Demand That the EPA Ban Notorious Bird Poison Avitrol—Act Before January 4

Avitrol is a bird poison that targets and impairs victims’ nervous systems, causing disorientation, convulsions, and a slow, painful death.

Avitrol is regulated by the U.S. Environmental Protection Agency (EPA). Currently, the EPA is reviewing Avitrol’s registration under the Federal Insecticide, Fungicide, and Rodenticide Act as part of a process that occurs only every 15 years or so. If the agency decides not to renew Avitrol’s registration, “pest”-control operators will no longer legally be able to use this hideous poison!

The EPA is accepting public comment regarding Avitrol until Monday, January 4, and your voice is urgently needed. Please follow these instructions carefully to submit a comment.

  1. Visit the comment page and be sure to begin your comment with this text: “This comment pertains to 4-aminopyridine (4-AP), Case 0015, in Docket EPA-HQ-OPP-2016-0030, also known as Avitrol.”
  2. Make sure the rest of your comment is personalized. The reviewers give less consideration to comments that appear to be copied and pasted from another source. You can draw ideas from our bullet points below, but be sure to use your own words, and feel free to do some additional research into the topic!
  3. Click “Continue” to submit your comment.

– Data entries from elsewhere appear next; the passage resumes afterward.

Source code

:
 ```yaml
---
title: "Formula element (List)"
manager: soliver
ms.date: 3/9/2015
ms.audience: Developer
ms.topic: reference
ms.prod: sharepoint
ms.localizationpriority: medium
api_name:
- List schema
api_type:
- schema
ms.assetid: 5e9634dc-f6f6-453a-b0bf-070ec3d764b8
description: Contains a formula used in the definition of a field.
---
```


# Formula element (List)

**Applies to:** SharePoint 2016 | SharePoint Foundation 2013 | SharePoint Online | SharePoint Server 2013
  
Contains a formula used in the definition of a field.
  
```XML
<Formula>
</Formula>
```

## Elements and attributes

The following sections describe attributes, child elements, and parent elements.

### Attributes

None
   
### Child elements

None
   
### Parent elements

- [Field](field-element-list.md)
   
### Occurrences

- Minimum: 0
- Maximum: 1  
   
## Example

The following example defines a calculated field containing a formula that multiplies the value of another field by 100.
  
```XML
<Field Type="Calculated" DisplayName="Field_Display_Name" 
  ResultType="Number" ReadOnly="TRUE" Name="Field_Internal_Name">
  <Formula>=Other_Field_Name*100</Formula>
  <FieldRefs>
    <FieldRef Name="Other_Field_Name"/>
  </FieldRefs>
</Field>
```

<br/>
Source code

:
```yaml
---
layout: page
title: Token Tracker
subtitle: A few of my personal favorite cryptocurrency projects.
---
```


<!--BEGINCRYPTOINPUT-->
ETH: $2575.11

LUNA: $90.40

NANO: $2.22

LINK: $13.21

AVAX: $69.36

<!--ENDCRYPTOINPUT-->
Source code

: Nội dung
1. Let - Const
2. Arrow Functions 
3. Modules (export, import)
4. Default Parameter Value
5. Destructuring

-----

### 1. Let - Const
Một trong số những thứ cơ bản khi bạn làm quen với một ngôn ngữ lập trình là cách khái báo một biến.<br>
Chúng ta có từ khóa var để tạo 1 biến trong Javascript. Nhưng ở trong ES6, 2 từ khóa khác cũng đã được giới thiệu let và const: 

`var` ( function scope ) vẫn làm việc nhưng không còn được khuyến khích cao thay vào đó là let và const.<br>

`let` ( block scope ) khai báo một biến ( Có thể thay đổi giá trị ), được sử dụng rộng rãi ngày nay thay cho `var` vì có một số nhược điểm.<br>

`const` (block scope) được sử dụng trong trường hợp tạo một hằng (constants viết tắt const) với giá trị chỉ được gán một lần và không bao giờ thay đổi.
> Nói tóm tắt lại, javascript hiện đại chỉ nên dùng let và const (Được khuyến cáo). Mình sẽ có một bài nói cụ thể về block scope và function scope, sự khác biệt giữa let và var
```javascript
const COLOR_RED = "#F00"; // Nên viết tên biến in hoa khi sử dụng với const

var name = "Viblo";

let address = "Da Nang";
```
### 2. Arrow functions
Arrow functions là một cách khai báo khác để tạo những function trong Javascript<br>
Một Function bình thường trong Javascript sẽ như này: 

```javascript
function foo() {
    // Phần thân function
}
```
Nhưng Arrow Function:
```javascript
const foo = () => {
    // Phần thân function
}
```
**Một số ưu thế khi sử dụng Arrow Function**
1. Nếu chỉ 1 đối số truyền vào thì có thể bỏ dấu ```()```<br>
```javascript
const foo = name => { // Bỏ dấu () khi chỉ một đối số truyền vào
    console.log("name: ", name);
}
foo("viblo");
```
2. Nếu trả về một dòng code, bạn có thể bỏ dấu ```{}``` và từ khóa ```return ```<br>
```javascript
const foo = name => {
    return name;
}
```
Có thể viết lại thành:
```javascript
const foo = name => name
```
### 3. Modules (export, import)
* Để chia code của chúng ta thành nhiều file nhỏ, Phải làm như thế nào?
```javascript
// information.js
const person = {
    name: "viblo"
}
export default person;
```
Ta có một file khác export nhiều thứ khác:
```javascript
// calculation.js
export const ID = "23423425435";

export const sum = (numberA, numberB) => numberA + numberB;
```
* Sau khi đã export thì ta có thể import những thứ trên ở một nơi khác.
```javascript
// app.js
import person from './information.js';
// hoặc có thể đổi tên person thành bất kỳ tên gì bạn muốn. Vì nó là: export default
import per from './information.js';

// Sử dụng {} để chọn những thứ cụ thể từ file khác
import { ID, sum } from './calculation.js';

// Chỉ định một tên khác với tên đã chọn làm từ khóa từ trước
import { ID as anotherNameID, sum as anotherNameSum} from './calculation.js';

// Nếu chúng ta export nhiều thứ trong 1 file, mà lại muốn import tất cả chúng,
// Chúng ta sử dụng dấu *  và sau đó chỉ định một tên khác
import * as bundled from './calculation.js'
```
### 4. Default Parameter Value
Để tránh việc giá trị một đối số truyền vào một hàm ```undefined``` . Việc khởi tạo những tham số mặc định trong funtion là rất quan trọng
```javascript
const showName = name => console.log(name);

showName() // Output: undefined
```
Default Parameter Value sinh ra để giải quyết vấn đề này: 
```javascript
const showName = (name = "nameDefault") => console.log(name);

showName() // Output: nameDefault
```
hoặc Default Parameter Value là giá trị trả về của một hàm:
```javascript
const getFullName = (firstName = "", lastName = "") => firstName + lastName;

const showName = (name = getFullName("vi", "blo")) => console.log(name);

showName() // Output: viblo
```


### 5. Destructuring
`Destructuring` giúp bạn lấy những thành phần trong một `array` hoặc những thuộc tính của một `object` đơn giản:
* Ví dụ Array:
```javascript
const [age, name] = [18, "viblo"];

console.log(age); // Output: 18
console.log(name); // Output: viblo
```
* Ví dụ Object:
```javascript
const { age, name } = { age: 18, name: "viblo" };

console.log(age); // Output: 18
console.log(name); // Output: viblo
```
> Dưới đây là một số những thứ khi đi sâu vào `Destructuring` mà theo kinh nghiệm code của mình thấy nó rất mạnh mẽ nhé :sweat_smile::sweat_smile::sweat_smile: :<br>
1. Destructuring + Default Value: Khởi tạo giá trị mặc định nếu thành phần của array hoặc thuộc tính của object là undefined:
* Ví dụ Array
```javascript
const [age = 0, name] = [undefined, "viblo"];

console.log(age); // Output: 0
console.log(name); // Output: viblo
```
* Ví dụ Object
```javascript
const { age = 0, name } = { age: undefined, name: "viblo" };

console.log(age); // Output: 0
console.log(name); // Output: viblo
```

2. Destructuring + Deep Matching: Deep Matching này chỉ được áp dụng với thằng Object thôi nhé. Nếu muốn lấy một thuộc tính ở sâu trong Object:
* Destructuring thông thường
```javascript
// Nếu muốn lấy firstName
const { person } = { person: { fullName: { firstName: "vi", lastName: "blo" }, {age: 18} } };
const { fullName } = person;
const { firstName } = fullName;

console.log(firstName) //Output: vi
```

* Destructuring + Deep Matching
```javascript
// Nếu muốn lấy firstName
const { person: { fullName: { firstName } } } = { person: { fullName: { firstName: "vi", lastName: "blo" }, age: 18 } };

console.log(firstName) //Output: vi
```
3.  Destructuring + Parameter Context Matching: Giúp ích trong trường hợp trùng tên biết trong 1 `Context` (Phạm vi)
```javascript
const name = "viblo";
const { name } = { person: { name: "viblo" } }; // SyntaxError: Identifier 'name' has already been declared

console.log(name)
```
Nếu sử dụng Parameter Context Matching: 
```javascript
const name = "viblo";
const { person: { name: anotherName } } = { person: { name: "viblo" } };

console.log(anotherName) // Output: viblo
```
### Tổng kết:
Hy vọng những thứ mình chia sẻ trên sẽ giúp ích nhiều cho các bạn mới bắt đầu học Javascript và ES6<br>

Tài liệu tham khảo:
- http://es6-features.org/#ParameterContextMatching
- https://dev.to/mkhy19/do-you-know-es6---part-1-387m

Below are some talking points to consider for your personalized comment:

  • “Pest”-control companies often tell potential customers that Avitrol is a humane flock-dispersing agent that scares birds away from areas where they aren’t wanted. But Avitrol is acutely toxic and causes birds and other animals to suffer immensely.
  • “Nontarget” species, such as protected songbirds, often die from ingesting Avitrol, and predators such as raptors, foxes, hawks, cats, and dogs die from secondary poisoning after feeding on the dead or dying birds.
  • Wildlife pathologists have demonstrated repeatedly that protected and endangered birds, including red-tailed hawks and peregrine falcons, die as a result of ingesting the remains of pigeons and other birds poisoned with Avitrol. For these reasons, several cities have banned its use.
  • Poisoning birds does not resolve perceived problems with them. As long as areas remain attractive or accessible to birds, more will simply move in from surrounding areas to fill the newly vacant niches. However, the Avitrol Corporation, nuisance wildlife control operators, and “pest”-control companies refuse to reveal this fact to potential customers because the only thing that the use of poison guarantees is repeat business.